Thales/StandardAero StableLight Autopilot Targets AStar

Introduced in 2021, the Thales/StandardAero StableLight autopilot is the first four-axis autopilot for light helicopters, and the two companies have targeted the popular Airbus Helicopters AS350/H125 AStar as a large market opportunity for the upgrade. The autopilot received FAA supplemental type certificate (STC) approval in late 2023.

Heli Austria is the European launch customer and will install the autopilot once EASA validation of the U.S. STC is completed. StableLight is approved by the FAA, Transport Canada, Brazil’s ANAC, and Mexico’s AFAC.

Unlike helicopter autopilots that are adapted from fixed-wing products, the StableLight autopilot derives from four-axis autopilots designed for larger IFR helicopters such as Sikorsky’s S-76 series.

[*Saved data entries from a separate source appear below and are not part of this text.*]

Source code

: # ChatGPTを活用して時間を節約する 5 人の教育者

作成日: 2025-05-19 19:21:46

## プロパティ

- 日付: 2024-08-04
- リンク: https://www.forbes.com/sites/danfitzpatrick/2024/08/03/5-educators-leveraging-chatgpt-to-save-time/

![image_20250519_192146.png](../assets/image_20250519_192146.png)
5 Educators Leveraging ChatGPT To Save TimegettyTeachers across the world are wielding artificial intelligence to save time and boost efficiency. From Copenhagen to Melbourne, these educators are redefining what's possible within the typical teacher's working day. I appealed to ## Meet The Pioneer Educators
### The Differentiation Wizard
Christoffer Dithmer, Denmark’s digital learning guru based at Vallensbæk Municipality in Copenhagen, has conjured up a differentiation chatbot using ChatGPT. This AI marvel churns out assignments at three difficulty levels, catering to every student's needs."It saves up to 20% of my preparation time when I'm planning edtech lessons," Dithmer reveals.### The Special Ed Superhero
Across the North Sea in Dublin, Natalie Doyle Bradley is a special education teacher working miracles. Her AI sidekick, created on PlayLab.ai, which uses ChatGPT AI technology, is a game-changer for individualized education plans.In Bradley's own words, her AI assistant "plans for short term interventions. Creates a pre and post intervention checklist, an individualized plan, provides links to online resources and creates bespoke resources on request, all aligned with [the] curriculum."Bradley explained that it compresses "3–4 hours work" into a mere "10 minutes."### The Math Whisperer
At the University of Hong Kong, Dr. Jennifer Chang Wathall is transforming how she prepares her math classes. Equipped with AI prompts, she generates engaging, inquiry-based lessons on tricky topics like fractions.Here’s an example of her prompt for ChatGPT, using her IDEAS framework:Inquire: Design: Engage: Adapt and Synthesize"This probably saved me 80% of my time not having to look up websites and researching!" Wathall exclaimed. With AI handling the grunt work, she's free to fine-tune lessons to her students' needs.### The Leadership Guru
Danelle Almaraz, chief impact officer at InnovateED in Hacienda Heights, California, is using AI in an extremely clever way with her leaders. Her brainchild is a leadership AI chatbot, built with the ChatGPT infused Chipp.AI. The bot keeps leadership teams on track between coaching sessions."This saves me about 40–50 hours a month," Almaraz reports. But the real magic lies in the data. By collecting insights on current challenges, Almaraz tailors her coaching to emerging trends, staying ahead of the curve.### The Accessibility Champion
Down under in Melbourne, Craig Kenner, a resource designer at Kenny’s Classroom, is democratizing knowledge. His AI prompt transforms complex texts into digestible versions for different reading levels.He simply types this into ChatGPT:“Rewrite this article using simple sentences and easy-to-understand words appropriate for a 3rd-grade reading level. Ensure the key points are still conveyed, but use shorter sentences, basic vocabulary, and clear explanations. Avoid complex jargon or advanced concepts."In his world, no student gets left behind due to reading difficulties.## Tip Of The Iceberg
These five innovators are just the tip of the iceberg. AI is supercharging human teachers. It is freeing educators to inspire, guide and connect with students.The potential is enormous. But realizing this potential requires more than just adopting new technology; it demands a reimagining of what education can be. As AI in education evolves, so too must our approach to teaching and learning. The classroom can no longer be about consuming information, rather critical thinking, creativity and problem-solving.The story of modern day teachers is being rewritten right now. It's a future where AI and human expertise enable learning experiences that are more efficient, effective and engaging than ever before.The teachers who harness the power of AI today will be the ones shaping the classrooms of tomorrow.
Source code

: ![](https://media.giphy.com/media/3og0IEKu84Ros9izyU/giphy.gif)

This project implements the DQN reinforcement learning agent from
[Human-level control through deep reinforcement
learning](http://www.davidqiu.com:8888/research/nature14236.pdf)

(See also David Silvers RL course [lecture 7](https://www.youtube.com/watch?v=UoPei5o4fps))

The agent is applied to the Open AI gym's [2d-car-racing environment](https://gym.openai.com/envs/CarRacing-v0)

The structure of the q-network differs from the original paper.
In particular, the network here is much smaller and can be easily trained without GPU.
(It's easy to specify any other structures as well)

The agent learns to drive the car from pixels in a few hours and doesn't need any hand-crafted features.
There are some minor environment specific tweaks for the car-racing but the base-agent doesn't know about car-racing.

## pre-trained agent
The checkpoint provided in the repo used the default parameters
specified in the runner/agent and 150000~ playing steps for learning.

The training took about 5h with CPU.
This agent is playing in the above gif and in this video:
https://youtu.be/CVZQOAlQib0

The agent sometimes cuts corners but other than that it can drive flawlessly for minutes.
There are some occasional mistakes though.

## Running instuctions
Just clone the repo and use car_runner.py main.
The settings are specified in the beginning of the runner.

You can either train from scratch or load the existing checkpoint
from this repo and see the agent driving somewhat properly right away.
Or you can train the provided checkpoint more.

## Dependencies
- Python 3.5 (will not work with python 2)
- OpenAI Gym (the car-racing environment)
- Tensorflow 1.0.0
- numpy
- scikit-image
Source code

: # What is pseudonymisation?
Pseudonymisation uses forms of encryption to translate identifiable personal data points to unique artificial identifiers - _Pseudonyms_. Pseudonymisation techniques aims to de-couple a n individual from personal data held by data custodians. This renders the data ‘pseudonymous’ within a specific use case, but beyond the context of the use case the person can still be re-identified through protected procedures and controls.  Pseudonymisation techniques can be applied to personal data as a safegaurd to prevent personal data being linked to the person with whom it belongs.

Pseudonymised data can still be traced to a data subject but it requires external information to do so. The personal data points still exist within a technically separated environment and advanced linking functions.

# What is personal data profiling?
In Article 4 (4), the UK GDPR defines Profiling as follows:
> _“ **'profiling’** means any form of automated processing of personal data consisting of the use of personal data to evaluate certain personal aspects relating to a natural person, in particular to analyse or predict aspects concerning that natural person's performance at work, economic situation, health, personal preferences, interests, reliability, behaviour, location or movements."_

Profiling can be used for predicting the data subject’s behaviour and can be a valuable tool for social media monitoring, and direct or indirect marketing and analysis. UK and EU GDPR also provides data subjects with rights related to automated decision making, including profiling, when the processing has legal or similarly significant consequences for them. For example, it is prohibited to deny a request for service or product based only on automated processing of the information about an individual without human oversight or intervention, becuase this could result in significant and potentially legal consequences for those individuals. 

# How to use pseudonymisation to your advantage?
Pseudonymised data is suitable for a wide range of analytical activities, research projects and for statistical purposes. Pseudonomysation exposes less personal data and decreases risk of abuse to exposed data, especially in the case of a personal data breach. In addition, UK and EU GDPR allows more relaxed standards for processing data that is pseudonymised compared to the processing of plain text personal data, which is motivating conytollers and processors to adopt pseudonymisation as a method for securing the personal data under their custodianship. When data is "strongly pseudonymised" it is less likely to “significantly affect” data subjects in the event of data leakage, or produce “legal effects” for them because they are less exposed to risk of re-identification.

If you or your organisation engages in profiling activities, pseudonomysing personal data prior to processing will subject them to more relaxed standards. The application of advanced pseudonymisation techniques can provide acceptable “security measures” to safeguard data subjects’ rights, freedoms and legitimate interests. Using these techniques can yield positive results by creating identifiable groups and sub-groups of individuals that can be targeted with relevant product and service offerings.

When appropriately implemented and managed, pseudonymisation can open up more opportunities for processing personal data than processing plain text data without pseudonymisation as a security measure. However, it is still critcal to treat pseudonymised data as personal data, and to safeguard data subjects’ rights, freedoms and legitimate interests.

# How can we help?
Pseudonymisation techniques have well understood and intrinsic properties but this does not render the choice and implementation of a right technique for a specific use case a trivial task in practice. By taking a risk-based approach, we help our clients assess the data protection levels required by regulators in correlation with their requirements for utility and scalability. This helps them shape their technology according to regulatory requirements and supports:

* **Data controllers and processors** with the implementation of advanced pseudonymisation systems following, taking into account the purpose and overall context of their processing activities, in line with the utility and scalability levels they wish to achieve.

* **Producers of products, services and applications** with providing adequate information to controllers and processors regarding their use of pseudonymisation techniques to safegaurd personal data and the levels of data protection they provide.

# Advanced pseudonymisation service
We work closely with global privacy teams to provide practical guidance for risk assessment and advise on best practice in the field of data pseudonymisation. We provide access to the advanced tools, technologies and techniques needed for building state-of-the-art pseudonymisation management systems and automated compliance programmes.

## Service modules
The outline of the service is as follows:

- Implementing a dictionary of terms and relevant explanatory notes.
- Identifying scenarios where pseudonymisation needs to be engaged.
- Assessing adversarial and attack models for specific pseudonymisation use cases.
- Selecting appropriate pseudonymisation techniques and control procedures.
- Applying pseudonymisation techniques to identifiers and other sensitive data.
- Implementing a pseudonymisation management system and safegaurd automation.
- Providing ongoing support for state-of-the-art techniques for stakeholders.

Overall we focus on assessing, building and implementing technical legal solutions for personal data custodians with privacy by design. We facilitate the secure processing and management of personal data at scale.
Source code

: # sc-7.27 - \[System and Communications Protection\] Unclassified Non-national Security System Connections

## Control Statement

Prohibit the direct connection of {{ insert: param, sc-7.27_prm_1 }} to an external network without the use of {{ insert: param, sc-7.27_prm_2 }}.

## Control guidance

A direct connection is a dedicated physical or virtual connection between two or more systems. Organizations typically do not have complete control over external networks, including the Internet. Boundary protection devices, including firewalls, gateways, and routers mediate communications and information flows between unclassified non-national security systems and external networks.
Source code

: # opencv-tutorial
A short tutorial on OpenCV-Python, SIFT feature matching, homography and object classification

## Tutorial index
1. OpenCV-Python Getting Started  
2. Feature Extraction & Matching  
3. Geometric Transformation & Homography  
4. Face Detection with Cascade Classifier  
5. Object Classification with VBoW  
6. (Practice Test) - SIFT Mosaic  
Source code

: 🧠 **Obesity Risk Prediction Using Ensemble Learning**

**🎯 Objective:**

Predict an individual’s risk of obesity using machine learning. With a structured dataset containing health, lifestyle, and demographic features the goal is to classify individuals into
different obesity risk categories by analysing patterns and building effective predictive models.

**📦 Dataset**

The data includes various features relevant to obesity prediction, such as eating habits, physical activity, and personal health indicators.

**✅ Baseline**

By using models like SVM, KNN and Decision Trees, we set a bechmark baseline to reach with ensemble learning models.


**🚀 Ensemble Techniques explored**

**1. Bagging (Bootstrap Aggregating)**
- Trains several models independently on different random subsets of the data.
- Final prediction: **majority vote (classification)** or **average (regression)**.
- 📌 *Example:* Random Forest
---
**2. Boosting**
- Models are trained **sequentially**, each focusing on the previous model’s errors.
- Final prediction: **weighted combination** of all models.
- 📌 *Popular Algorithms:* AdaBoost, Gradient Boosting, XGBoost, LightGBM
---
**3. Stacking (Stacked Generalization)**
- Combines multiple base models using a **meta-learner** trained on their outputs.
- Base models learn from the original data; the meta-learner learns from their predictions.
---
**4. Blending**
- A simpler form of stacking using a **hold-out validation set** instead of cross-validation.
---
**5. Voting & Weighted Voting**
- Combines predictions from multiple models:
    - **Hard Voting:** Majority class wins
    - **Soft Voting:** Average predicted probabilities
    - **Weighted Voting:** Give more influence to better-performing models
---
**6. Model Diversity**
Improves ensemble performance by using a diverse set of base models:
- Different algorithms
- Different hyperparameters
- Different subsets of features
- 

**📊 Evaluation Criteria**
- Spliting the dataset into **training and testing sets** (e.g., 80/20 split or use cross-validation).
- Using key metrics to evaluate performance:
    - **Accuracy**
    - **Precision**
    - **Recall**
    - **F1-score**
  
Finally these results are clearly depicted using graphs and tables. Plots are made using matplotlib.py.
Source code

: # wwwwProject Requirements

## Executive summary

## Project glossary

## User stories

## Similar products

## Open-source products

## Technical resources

The StableLight autopilot incorporates stability augmentation without feedback in the flight controls, according to StandardAero. Features include stabilized climb, flight attitude recovery, auto pull-up terrain avoidance, approach to hover, groundspeed hold, and other typical helicopter autopilot modes such as GPS nav and lateral and vertical approach. The autopilot also has protections such as coupled collective power limiting.

“There is a lot of interest,” said James Sleigh, Thales engineering test pilot, avionics systems. “The feedback has been excellent with everyone we’ve flown and engaged on it.”

Sleigh explained the development of the StableLight autopilot as a “descendant of our Part 29 IFR single-pilot autopilot,” which is installed in the S-76D. “It does follow a traditional autopilot from the IFR helicopter world.”

Light helicopter pilots who have flown with autopilots, but not a heavier machine such as the S-76, likely were exposed to what Sleigh refers to as “outer loop” autopilots, typically two-axis configurations. “By outer loop, I mean an autopilot that physically moves the flight controls in your hand, and it’s very simplistic,” he said. “You can engage heading hold, and you can engage an altitude or airspeed on pitch. And those are great; they obviously reduce workload, but their performance is limited to the actuation and the design that they have.”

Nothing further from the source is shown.